サプライズパーティーやサプライズのプレゼントは普通嬉しいもの。そうではなかったとしても、期待する程ではなかったり、はたまた、ほんの少しだけ嬉しかったり、何かしら人の心は動く。

マーケットも同じ。サプライズがあれば、様々な状況やキーパーソンの言質から手掛かりを探して、いい方向に向かうサプライズだったのか、意味がなかったのか、あるいは悪い方向に向かうものだったのか、を判断し、投資家は動く。たとえば、日銀の金融政策修正の有無とあるとすればそのやり方について、急速に関心を高め、7月30-31日の政策決定会合の動きがどう出るのか、読みに入っている。サプライズでマーケットが断崖を作らないように、中銀はマーケットと対話やフォワードルッキングを行うようになる中、むしろ、サプライズ期待が出たときのボラティリティは従前よりあがってしまったのではないか、という気もする。

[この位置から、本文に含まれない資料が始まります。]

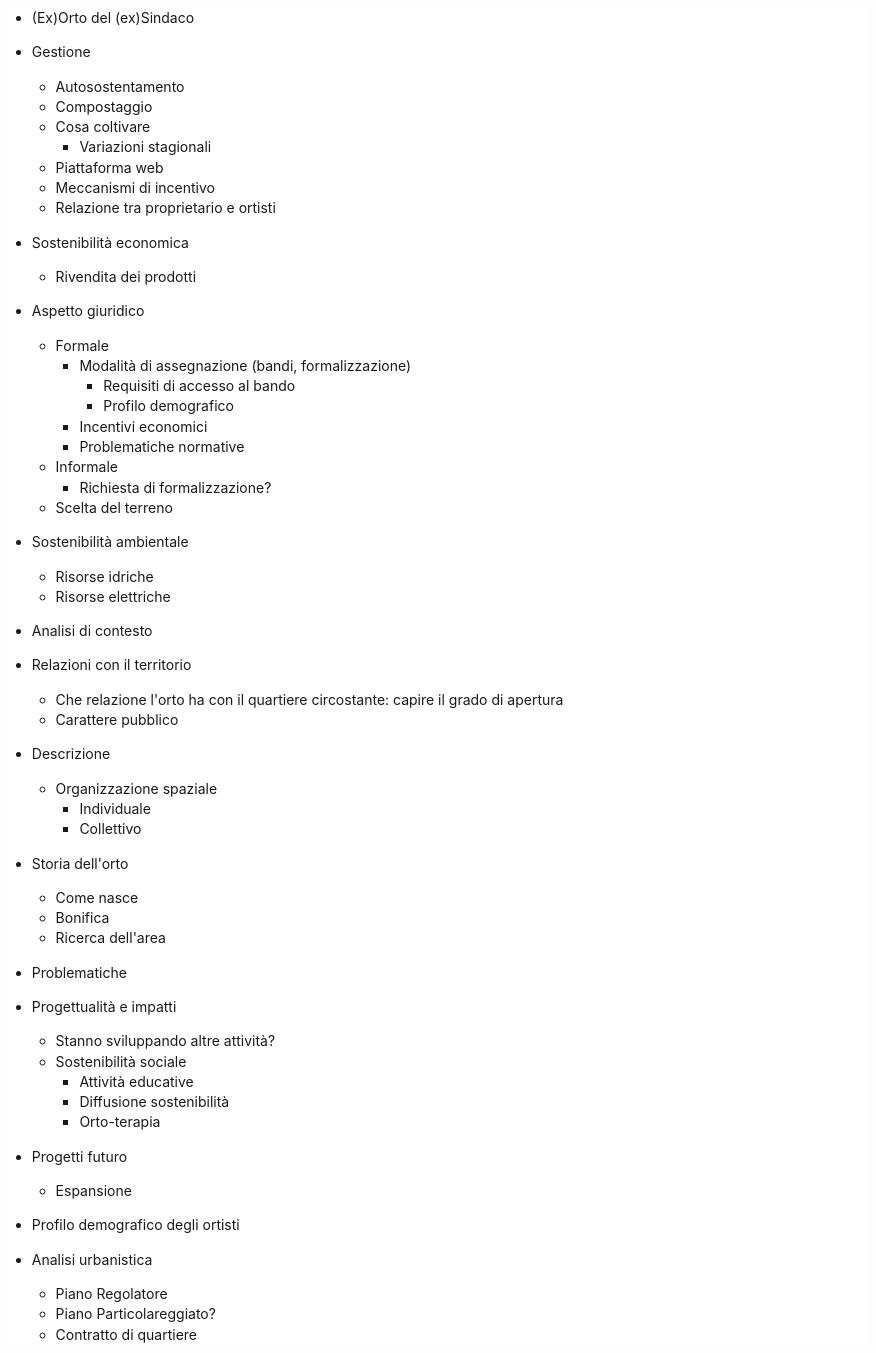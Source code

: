 - (Ex)Orto del (ex)Sindaco



- Gestione
	- Autosostentamento
	- Compostaggio
	- Cosa coltivare
		- Variazioni stagionali
	- Piattaforma web
	- Meccanismi di incentivo
	- Relazione tra proprietario e ortisti
- Sostenibilità economica
	- Rivendita dei prodotti
- Aspetto giuridico
	- Formale
		- Modalità di assegnazione (bandi, formalizzazione)
			- Requisiti di accesso al bando
			- Profilo demografico
		- Incentivi economici
		- Problematiche normative
	- Informale
		- Richiesta di formalizzazione?
	- Scelta del terreno
- Sostenibilità ambientale
	- Risorse idriche
	- Risorse elettriche
- Analisi di contesto
- Relazioni con il territorio
	- Che relazione l'orto ha con il quartiere circostante: capire il grado di apertura
	- Carattere pubblico
- Descrizione
	- Organizzazione spaziale
		- Individuale
		- Collettivo
- Storia dell'orto
	- Come nasce
	- Bonifica
	- Ricerca dell'area
- Problematiche
- Progettualità e impatti
	- Stanno sviluppando altre attività?
	- Sostenibilità sociale
		- Attività educative
		- Diffusione sostenibilità
		- Orto-terapia
- Progetti futuro
	- Espansione
- Profilo demografico degli ortisti
- Analisi urbanistica
	- Piano Regolatore
	- Piano Particolareggiato?
	- Contratto di quartiere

それとは対照的にECBの今月の理事会では、ほとんど目新しいことが示されず、ノーサプライズに終わった。もっとも前回の理事会では、2019年夏まで金利は低いままを示したというサプライズがあったためかも知れない。敢えて今回会合のポイントを探すと、欧州でも食物とエネルギーを除くインフレ率は0.9%どまりだが、経済の持ち直しから2%のターゲットも達成も可能との自信が見え隠れしたこと、再投資は議論の対象にないこと、次期金利引き上げは2019年の7月か9月か論争については、英語版が重要と強調することで9月説を濃厚にするヒントを与えた、ことくらい。加えて、米トランプ大統領と欧州委員会ユンケル委員長との間で、車を除く工業製品の関税導入をせず、貿易戦争を回避することで合意したことも伝えられポジティブな印象を決定づけたと言える。

秋になると、欧州ではドイツバイエルン州の選挙やイタリア総選挙、ブレグジットに関する実質交渉期限も迎える。ノーサプライズは嵐の前の静けさと言うだけなのか、マーケット参加者が夏休みを取って閑散となる期間を問題なくやり過ごしただけなのかは不明だ。ただし、ノーサプライズの恩恵か、しばらくは欧州市場からリスクが出て来る可能性は低いと見ている。